03 Cross-language timbre migration
This technology has strong cross-language capabilities and has achieved seamless conversion of audio in different languages into the same timbre, Chinese or English, so that speakers of small languages can communicate fluently in Chinese or English. For example, we can ask a girl whose native language is Thai to use her own timbre to introduce herself fluently in English and recite ancient poems in Chinese.
Ultimate Pronunciator Suitable for multiple scenarios
Among the many online pronunciators, we have selected the best from the best and selected a group of unique and high-quality voices to recommend to the majority of content creators.
01 Audio book
02 Movie and TV commentary
03 Other features
Free for a limited time, experience with gift
From January 31st to February 28th, "Magic Sound Workshop" will launch a special event, the Ultimate Speaker Series will be free to all svip members, non-members Users can use the cdk redemption code aigc2024 to get 1-day svip membership for free to experience. Welcome to click on the following mini program to use the corresponding pronunciator.
If you encounter any questions or comments during the experience, you can provide instant feedback in the background of the official account.
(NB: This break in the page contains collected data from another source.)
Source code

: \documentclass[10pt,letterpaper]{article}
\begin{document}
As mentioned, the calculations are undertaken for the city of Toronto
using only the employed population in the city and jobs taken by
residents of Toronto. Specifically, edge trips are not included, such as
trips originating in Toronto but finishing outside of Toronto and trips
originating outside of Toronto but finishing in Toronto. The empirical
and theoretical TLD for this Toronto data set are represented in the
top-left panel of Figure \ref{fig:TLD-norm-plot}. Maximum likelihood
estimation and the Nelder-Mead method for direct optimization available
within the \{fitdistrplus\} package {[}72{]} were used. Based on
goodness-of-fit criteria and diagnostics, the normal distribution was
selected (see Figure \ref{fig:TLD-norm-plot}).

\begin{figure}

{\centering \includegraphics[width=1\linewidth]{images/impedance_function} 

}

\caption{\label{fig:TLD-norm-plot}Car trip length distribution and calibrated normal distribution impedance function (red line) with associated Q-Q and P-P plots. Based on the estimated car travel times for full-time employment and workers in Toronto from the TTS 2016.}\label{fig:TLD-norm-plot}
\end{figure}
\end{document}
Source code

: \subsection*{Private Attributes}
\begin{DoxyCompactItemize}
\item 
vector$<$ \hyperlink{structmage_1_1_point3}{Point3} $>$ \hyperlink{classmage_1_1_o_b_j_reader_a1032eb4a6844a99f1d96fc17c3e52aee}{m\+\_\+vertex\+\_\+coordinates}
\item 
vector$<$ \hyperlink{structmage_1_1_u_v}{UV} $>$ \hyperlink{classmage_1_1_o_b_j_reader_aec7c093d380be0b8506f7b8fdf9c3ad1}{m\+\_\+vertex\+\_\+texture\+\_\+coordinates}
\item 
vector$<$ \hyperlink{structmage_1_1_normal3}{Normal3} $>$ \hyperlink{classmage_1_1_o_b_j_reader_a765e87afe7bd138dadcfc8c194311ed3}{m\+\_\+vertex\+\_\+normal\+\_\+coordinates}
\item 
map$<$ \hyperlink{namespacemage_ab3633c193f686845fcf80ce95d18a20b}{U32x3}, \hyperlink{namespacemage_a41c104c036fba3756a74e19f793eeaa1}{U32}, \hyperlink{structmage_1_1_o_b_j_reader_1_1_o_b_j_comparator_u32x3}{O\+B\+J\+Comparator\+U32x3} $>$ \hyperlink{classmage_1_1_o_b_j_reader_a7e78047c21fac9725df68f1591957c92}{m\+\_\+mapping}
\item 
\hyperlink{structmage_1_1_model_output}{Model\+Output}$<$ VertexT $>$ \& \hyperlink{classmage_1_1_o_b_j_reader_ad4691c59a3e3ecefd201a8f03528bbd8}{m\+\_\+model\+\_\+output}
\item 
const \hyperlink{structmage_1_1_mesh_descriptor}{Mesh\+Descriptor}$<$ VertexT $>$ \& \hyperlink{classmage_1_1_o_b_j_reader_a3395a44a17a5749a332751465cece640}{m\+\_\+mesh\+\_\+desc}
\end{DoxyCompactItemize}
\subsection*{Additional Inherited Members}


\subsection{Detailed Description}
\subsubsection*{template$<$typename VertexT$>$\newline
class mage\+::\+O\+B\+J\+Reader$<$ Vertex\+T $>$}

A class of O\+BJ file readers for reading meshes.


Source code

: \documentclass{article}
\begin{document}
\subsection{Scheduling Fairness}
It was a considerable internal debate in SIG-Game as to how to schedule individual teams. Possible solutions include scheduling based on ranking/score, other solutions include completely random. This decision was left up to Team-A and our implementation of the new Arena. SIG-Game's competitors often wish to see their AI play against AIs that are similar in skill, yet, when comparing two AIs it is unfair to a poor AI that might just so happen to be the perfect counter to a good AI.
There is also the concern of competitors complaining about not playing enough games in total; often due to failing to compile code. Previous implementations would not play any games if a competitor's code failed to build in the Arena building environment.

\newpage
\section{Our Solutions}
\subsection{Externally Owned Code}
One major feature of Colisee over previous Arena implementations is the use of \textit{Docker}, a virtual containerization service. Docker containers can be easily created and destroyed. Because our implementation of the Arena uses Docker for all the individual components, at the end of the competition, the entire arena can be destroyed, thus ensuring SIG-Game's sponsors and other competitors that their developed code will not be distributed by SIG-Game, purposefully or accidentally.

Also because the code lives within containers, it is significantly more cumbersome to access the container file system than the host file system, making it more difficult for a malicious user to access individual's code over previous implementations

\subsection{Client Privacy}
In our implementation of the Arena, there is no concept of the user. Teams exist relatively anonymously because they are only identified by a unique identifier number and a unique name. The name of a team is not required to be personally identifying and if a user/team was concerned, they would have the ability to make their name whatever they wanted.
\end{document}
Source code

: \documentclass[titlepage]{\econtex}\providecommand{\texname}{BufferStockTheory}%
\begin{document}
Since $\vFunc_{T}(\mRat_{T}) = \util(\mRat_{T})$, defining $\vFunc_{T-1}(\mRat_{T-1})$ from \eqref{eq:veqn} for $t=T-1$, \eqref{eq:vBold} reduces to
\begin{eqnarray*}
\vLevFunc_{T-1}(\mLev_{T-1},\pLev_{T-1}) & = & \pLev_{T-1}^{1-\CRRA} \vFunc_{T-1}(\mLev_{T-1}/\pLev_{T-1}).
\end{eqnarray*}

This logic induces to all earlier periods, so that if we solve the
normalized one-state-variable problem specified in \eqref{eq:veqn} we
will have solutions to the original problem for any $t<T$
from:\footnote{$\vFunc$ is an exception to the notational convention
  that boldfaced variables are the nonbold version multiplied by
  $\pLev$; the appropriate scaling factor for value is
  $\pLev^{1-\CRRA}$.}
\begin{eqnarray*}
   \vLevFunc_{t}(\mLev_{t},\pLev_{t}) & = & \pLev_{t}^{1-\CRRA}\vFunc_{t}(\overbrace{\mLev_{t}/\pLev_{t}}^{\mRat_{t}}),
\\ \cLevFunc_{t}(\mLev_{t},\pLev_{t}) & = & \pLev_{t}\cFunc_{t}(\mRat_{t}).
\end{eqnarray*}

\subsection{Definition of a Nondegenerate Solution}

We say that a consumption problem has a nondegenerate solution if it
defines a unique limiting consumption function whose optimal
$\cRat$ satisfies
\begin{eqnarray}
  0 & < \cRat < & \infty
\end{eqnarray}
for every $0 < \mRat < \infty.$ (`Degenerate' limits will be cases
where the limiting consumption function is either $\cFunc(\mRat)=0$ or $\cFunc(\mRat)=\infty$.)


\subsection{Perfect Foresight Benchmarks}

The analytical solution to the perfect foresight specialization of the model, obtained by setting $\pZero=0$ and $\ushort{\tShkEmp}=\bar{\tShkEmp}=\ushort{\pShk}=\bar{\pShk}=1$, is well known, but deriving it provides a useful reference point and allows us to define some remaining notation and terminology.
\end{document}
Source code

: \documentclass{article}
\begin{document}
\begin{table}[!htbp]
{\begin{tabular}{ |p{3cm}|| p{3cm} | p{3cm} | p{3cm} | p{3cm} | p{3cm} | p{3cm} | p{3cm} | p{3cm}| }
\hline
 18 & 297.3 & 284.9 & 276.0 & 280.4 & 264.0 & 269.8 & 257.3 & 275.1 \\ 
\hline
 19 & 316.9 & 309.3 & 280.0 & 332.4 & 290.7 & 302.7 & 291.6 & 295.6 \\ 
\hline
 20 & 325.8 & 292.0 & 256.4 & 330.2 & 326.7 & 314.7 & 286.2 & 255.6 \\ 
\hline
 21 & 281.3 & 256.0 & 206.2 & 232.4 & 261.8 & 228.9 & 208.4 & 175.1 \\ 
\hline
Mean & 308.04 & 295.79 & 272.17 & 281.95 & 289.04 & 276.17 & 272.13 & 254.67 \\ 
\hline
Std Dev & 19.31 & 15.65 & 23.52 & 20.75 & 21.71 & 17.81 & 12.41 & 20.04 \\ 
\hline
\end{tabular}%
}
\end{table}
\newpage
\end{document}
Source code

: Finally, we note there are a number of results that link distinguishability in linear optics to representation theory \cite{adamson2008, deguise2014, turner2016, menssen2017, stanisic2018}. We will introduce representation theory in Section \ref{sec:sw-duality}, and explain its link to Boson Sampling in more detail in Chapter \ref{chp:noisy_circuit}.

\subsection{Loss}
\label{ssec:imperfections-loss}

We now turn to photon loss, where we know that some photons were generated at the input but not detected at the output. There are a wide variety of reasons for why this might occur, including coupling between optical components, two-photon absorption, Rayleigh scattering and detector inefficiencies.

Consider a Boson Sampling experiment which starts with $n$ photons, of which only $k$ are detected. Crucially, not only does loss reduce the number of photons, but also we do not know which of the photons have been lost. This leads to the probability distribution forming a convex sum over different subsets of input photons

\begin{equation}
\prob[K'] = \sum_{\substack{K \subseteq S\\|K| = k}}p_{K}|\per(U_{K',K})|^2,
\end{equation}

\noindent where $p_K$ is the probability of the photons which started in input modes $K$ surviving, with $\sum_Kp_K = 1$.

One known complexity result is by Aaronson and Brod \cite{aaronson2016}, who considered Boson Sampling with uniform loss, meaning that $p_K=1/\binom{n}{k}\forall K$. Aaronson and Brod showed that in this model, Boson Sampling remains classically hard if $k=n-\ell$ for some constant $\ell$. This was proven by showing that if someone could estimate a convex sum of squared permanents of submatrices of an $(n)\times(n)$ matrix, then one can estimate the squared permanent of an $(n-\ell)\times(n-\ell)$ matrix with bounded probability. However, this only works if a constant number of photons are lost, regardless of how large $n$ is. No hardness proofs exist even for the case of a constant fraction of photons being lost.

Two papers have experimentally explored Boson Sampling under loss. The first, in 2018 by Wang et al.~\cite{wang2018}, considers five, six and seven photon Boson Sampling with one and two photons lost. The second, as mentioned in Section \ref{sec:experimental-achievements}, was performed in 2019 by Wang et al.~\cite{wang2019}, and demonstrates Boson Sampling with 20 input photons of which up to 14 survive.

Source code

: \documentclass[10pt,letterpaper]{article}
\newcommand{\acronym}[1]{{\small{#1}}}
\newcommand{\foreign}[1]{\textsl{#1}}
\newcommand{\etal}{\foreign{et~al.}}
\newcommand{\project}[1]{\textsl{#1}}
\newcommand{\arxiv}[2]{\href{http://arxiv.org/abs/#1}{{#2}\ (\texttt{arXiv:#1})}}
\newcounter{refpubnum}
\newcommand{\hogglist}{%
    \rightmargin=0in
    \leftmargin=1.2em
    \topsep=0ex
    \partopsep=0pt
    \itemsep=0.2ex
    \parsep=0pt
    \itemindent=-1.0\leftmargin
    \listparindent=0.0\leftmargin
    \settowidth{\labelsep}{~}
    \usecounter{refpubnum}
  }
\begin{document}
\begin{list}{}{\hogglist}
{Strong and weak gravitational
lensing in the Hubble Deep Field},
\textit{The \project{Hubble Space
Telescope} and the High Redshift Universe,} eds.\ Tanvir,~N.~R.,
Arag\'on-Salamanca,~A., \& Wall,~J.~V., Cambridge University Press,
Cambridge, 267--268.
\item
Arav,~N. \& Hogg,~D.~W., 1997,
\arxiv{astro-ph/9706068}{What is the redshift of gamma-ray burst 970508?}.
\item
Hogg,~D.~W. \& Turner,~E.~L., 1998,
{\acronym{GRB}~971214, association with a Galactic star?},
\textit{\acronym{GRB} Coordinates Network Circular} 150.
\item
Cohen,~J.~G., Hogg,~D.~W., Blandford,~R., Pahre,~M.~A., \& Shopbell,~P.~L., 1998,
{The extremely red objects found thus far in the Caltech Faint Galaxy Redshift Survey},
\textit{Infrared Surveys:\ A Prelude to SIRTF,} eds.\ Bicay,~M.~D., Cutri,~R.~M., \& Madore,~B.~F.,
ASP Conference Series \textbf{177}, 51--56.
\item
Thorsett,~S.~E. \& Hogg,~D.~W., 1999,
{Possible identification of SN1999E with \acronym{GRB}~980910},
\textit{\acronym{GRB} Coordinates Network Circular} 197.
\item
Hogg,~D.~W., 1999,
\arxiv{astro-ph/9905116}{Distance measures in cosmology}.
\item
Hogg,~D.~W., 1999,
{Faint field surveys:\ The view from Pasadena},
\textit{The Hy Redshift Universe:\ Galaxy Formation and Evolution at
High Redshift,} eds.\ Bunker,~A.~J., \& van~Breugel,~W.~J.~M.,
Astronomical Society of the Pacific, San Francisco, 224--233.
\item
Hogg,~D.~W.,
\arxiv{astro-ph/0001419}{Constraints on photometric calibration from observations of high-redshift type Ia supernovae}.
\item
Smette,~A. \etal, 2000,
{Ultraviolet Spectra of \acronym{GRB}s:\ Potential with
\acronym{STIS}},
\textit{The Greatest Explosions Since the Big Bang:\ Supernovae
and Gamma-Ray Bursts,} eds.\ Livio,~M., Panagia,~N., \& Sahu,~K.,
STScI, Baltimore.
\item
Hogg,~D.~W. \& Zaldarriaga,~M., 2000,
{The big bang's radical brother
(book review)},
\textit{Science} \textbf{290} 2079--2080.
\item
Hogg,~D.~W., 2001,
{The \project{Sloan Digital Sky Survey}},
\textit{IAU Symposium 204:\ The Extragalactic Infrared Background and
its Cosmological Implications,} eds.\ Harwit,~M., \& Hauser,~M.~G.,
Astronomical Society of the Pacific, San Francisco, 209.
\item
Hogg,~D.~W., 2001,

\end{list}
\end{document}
We will randomly give participants a one-day svip membership experience.
Currently, the cumulative number of users served by Mobvoi aigc products has exceeded 12 million, and the number of registered users has exceeded 8 million, of which the number of paid users has exceeded 600,000. According to the CIC Consulting Industry Report, Mobvoi is the earliest and largest artificial intelligence company in Asia focusing on generative AI.